## Records excerpted from a collection:
════════════════════
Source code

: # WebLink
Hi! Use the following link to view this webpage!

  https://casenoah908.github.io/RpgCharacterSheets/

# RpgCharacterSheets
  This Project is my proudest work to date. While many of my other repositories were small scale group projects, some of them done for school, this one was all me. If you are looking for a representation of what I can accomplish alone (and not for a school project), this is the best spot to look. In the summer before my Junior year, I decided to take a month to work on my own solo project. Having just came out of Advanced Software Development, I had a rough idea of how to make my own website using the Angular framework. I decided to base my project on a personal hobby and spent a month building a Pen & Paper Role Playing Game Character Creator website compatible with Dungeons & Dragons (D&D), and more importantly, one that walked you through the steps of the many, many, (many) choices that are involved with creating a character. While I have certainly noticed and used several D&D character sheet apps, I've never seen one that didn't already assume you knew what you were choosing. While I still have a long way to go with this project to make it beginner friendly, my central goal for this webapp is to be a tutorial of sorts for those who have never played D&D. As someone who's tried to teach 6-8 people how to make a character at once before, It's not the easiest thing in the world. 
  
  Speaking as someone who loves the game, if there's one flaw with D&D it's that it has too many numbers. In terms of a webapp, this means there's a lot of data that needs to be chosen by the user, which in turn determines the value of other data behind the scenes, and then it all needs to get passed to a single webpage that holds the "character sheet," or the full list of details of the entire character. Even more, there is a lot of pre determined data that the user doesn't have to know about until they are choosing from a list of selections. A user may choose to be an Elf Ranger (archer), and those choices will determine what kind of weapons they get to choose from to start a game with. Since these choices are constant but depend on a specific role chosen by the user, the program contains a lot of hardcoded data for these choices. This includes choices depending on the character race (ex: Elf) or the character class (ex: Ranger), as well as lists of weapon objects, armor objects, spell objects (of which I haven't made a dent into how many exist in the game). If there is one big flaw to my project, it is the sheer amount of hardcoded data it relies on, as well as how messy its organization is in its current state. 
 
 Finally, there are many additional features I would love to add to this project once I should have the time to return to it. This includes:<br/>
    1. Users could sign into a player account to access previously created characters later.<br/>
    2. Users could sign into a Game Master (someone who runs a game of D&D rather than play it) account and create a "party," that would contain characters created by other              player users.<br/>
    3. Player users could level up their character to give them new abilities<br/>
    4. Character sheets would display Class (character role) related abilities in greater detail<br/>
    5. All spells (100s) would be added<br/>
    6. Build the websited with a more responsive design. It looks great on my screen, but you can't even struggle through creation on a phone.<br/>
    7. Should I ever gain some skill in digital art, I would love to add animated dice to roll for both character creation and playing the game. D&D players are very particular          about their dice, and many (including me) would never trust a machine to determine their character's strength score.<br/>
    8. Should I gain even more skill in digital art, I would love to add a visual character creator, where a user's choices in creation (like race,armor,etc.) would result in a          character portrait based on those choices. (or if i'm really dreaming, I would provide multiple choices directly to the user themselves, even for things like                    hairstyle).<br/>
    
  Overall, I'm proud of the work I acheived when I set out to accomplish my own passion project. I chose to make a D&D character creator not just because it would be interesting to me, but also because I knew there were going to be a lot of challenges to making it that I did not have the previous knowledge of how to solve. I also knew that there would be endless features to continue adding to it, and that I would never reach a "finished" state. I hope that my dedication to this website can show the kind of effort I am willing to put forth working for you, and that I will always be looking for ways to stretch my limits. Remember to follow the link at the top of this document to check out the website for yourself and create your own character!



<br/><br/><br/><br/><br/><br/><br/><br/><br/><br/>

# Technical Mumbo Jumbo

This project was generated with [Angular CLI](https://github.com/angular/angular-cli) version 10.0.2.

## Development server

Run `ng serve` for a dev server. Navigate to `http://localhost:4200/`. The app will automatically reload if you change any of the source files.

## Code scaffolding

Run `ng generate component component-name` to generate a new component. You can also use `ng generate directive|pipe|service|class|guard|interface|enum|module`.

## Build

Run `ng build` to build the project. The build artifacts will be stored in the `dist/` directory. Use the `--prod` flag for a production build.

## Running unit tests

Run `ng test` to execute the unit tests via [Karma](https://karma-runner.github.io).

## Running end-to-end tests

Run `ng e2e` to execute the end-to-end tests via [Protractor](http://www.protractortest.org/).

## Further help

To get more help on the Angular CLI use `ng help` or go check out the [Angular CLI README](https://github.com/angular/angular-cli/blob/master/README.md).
════════════════════
## Instructions to follow:
The lines to extract from the data above begin with the line containing "## Running unit tests" and end with the line containing "## Further help". Extract them exactly, including both.

## Result of this exercise:
## Running unit tests

Run `ng test` to execute the unit tests via [Karma](https://karma-runner.github.io).

## Running end-to-end tests

Run `ng e2e` to execute the end-to-end tests via [Protractor](http://www.protractortest.org/).

## Further help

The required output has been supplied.